- _WHAT THE EXERCISE ASKS_:
Scan the entries below and extract each line with the word "Adams" in it.

(Dataset entries)
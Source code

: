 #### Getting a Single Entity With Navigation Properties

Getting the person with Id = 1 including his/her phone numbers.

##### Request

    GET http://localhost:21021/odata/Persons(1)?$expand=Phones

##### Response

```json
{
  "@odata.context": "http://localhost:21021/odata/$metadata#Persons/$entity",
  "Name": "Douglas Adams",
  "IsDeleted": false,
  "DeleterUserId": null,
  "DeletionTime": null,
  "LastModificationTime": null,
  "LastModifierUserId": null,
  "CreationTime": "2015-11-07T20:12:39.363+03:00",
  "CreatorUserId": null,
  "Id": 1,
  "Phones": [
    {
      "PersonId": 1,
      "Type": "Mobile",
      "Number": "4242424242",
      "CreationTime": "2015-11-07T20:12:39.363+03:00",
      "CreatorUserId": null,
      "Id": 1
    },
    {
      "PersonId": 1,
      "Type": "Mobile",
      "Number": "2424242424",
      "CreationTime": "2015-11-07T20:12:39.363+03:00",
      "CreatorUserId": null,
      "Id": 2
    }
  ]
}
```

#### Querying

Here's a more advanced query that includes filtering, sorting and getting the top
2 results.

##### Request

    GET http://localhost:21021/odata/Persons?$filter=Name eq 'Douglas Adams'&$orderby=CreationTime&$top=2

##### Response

- _SOLUTION TO THE PROBLEM_:
  "Name": "Douglas Adams",
    GET http://localhost:21021/odata/Persons?$filter=Name eq 'Douglas Adams'&$orderby=CreationTime&$top=2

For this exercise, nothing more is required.